I may have to double-check to verify the correctness of the statement I am about to make, but this 2011 version of “The Three Musketeers” just might be the most extravagant and insanely preposterous adaptation of the classic novel by Alexandre Dumas. At first this doesn’t sound like too big of a shocker, but have you ever thought about how many films throughout history that would cover? This gives most summer blockbusters a run for their money. Here is a little activity you can do at home: go to Wikipedia and type “the three musketeers in film” into the search engine. Click enter and count out how many total adaptations there are.
Now the fact that the film is nuts is not necessarily a knock against it. It just happens to be the first observation that immediately pops into my head. Though it must be duly noted that it is most likely the film that least adheres to the original source material, which will be the magic words that will alienate all the Dumas purists out there. And who better to handle an unfaithful film adaptation than Paul W.S. Anderson, the director of those “Resident Evil” movies that have almost nothing to do with Capcom’s video game series?
Based on just the fact that he had ANYTHING to do with “Resident Evil,” I was ready to pass this off as just another mindless action picture that wouldn’t do anything for me. My hasty extrapolation turned out to be at least half-correct. This is a very, and I mean VERY, dopey action movie that tags on the whole Three Musketeers novelty about as well as it promotes the candy product of the same name. But what came unexpected was just how much dumb fun this bombastically silly cashgrab effort ended up being.
From the start of the damn thing, there is that clichéd scene that takes place in a narrow passageway that looks completely safe to the naked eye but is actually crammed chockfull of projectiles and booby traps that are set to blow once somebody steps foot in this area. This prompts an utterly ridiculous sequence in which a character does a powerslide through the smoky, explosive carnage…in slow motion…while wearing a chic dress of the time period. If you are not prepared after this, just go ahead and assume that the rest of the film won’t impress you. For me, it succeeds as guilty pleasure entertainment. Shame on me. I really should know better.
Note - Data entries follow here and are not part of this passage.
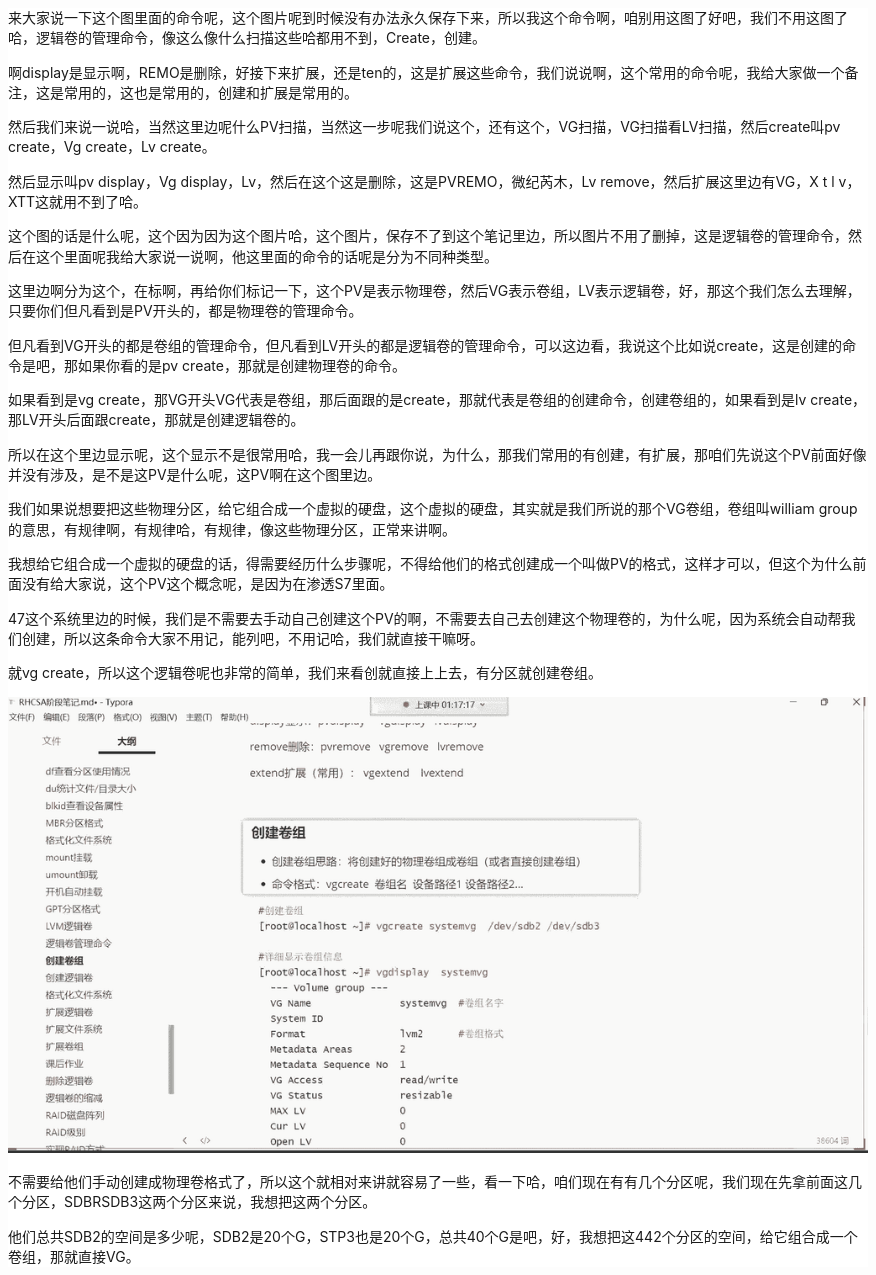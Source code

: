来大家说一下这个图里面的命令呢，这个图片呢到时候没有办法永久保存下来，所以我这个命令啊，咱别用这图了好吧，我们不用这图了哈，逻辑卷的管理命令，像这么像什么扫描这些哈都用不到，Create，创建。

啊display是显示啊，REMO是删除，好接下来扩展，还是ten的，这是扩展这些命令，我们说说啊，这个常用的命令呢，我给大家做一个备注，这是常用的，这也是常用的，创建和扩展是常用的。

然后我们来说一说哈，当然这里边呢什么PV扫描，当然这一步呢我们说这个，还有这个，VG扫描，VG扫描看LV扫描，然后create叫pv create，Vg create，Lv create。

然后显示叫pv display，Vg display，Lv，然后在这个这是删除，这是PVREMO，微纪芮木，Lv remove，然后扩展这里边有VG，X t l v，XTT这就用不到了哈。

这个图的话是什么呢，这个因为因为这个图片哈，这个图片，保存不了到这个笔记里边，所以图片不用了删掉，这是逻辑卷的管理命令，然后在这个里面呢我给大家说一说啊，他这里面的命令的话呢是分为不同种类型。

这里边啊分为这个，在标啊，再给你们标记一下，这个PV是表示物理卷，然后VG表示卷组，LV表示逻辑卷，好，那这个我们怎么去理解，只要你们但凡看到是PV开头的，都是物理卷的管理命令。

但凡看到VG开头的都是卷组的管理命令，但凡看到LV开头的都是逻辑卷的管理命令，可以这边看，我说这个比如说create，这是创建的命令是吧，那如果你看的是pv create，那就是创建物理卷的命令。

如果看到是vg create，那VG开头VG代表是卷组，那后面跟的是create，那就代表是卷组的创建命令，创建卷组的，如果看到是lv create，那LV开头后面跟create，那就是创建逻辑卷的。

所以在这个里边显示呢，这个显示不是很常用哈，我一会儿再跟你说，为什么，那我们常用的有创建，有扩展，那咱们先说这个PV前面好像并没有涉及，是不是这PV是什么呢，这PV啊在这个图里边。

我们如果说想要把这些物理分区，给它组合成一个虚拟的硬盘，这个虚拟的硬盘，其实就是我们所说的那个VG卷组，卷组叫william group的意思，有规律啊，有规律哈，有规律，像这些物理分区，正常来讲啊。

我想给它组合成一个虚拟的硬盘的话，得需要经历什么步骤呢，不得给他们的格式创建成一个叫做PV的格式，这样才可以，但这个为什么前面没有给大家说，这个PV这个概念呢，是因为在渗透S7里面。

47这个系统里边的时候，我们是不需要去手动自己创建这个PV的啊，不需要去自己去创建这个物理卷的，为什么呢，因为系统会自动帮我们创建，所以这条命令大家不用记，能列吧，不用记哈，我们就直接干嘛呀。

就vg create，所以这个逻辑卷呢也非常的简单，我们来看创就直接上上去，有分区就创建卷组。

![](img/87cb4b1b0fd0b166e0d70a095a8e645d_11.png)

不需要给他们手动创建成物理卷格式了，所以这个就相对来讲就容易了一些，看一下哈，咱们现在有有几个分区呢，我们现在先拿前面这几个分区，SDBRSDB3这两个分区来说，我想把这两个分区。

他们总共SDB2的空间是多少呢，SDB2是20个G，STP3也是20个G，总共40个G是吧，好，我想把这442个分区的空间，给它组合成一个卷组，那就直接VG。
The story is a matter of peace and war. The musketeers, Athos (Matthew Macfadyen), Aramis (Luke Evans) and Porthos (Ray Stevenson), along with a younger man named D’Artagnan (Logan Lerman) who departed from home to become a musketeer himself, are to prevent a war between France and England that is decided upon a diamond necklace and some fake love letters addressed to Queen Anne (Juno Temple), which would suggest an affair between her and the dastardly Duke of Buckingham (Orlando Bloom), who has a levitating airship, might I add. All of this hubbub is set in motion by a resentful cardinal (Christoph Waltz) that wants to take the throne from King Louis XIII (Freddie Fox, the most petite looking man since Cillian Murphy), and a duplicitous beauty called Milady (Milla Jovovich).
Did I mention the airships? Well, they are designs created by Leonardo da Vinci that Buckingham steals from the three musketeers in the opening moments. They are without a doubt the oddest addition to this adaptation, and they sorta resemble those flying pirate ships out of video games like “Final Fantasy” or “Skies Of Arcadia.” Throw in another airship in later scenes and you have a few battle sequences that mimic the first “Pirates Of The Caribbean” film.
There is somewhat of a comedic angle to the film as well, though it may be questionable just how much of the humor is on purpose or not. The script has a penchant for throwing out anachronisms that offset the 17th century vibe, with characters saying more modern words like “sexy” and “fart” while using expressions like “that’s so retro.” Sorry fellas, but the record for best out-of-place saying still belongs to Jeff Bridges in “TRON: Legacy” with “You’re really throwing off my Zen thing, man.”
It almost feels weird giving a film like this a recommendation. It was an enjoyable experience, yet I acknowledge that it isn’t a particularly well-made movie by any means. Sure, the set designs are pretty spectacular, the action is exciting, and the costumes appropriately look the part of French post-Middle Ages fashion. But it does have more than a few shortcomings that would normally irk me. The script’s only shining moments are the one-liners, we spend more time with certain characters than others (seriously, what was the point of Luke Evans other than to just be the third musketeer?) and the third act is another one of those climaxes that doesn’t match up to the earlier scenes (to be honest, it almost made me drop down to perhaps a more deserved two-and-a-half star rating).
Point is: If you plan on walking into a film by Paul W.S. Anderson called “The Three Musketeers” expecting an elegant, well-written historical action film that stays close to Dumas’s tale as if it were Scripture, expect to be let down big time. And also know that you, good sir or madam, are a moron for ever holding such unrealistic expectations. Let us not forget about the fact that Anderson also did “Resident Evil.” This is certainly not “one for all” (zing!), but sometimes we all like a little bit of junk food in our diet. This like a sugar buzz with no nutritional benefits…but man, did it taste sweet.